13 “You have done a foolish thing,” Samuel said. “You have not kept the command the Lord your God gave you; if you had, he would have established your kingdom over Israel for all time. 14 But now your kingdom will not endure; the Lord has sought out a man after his own heart and appointed him ruler of his people, because you have not kept the Lord’s command.”
15 Then Samuel left Gilgal and went up to Gibeah in Benjamin, and Saul counted the men who were with him. They numbered about six hundred.
Israel Without Weapons
16 Saul and his son Jonathan and the men with them were staying in Gibeah in Benjamin, while the Philistines camped at Mikmash. 17 Raiding parties went out from the Philistine camp in three detachments. One turned toward Ophrah in the vicinity of Shual, 18 another toward Beth Horon, and the third toward the borderland overlooking the Valley of Zeboyim facing the wilderness.

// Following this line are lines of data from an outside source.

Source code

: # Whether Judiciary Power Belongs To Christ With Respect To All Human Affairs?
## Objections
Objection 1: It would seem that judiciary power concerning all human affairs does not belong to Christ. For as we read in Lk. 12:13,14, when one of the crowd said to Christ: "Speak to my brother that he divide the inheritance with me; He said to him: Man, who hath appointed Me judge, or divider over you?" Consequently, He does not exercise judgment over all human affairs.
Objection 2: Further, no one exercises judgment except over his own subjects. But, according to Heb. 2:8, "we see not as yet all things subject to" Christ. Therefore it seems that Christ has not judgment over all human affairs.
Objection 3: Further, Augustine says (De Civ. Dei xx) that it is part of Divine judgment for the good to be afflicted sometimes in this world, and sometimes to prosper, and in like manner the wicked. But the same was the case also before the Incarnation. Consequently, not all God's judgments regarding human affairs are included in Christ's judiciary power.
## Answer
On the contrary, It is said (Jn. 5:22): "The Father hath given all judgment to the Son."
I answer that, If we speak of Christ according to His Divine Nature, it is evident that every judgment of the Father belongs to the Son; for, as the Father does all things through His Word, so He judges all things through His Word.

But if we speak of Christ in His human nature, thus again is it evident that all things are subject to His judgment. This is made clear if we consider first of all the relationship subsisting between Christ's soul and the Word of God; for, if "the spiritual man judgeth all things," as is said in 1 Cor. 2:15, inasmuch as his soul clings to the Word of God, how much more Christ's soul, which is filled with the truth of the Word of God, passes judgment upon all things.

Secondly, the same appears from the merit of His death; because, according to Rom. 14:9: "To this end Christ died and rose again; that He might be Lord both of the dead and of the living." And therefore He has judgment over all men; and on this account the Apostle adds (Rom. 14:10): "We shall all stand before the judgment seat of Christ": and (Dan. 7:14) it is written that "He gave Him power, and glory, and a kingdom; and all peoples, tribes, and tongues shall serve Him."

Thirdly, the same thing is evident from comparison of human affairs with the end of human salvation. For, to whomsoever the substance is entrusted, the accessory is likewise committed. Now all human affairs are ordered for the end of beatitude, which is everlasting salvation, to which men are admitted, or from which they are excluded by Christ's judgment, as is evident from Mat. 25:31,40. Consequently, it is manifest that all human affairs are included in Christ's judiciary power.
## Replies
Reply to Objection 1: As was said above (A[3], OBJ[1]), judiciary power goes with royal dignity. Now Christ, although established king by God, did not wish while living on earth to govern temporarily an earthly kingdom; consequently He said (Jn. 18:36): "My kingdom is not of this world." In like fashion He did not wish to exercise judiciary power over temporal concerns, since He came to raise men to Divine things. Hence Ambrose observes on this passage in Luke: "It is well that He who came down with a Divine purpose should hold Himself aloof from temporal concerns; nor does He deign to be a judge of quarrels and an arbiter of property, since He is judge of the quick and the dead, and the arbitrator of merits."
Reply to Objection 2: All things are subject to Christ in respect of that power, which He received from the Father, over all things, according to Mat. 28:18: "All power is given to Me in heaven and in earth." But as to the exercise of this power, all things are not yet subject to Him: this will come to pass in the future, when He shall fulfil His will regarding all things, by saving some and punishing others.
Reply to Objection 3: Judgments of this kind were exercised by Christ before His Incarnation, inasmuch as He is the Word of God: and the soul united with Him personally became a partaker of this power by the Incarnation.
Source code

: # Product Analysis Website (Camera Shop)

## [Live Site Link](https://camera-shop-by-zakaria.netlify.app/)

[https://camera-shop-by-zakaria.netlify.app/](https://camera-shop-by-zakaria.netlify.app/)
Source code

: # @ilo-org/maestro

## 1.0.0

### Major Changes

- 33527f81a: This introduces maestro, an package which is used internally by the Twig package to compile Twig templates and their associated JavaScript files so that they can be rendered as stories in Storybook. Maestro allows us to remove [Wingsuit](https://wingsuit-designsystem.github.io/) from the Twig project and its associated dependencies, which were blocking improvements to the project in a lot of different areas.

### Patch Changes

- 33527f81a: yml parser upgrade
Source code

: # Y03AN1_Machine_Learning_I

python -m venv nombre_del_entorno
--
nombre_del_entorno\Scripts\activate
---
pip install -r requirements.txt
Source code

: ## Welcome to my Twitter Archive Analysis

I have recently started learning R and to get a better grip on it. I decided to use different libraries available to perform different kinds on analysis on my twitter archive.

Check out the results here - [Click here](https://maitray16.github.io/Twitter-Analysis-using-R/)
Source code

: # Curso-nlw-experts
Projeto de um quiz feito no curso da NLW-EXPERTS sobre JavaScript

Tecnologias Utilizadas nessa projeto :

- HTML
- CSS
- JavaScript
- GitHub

19 Not a blacksmith could be found in the whole land of Israel, because the Philistines had said, “Otherwise the Hebrews will make swords or spears!” 20 So all Israel went down to the Philistines to have their plow points, mattocks, axes and sickles sharpened. 21 The price was two-thirds of a shekel for sharpening plow points and mattocks, and a third of a shekel for sharpening forks and axes and for repointing goads.
22 So on the day of the battle not a soldier with Saul and Jonathan had a sword or spear in his hand; only Saul and his son Jonathan had them.
Jonathan Attacks the Philistines
23 Now a detachment of Philistines had gone out to the pass at Mikmash.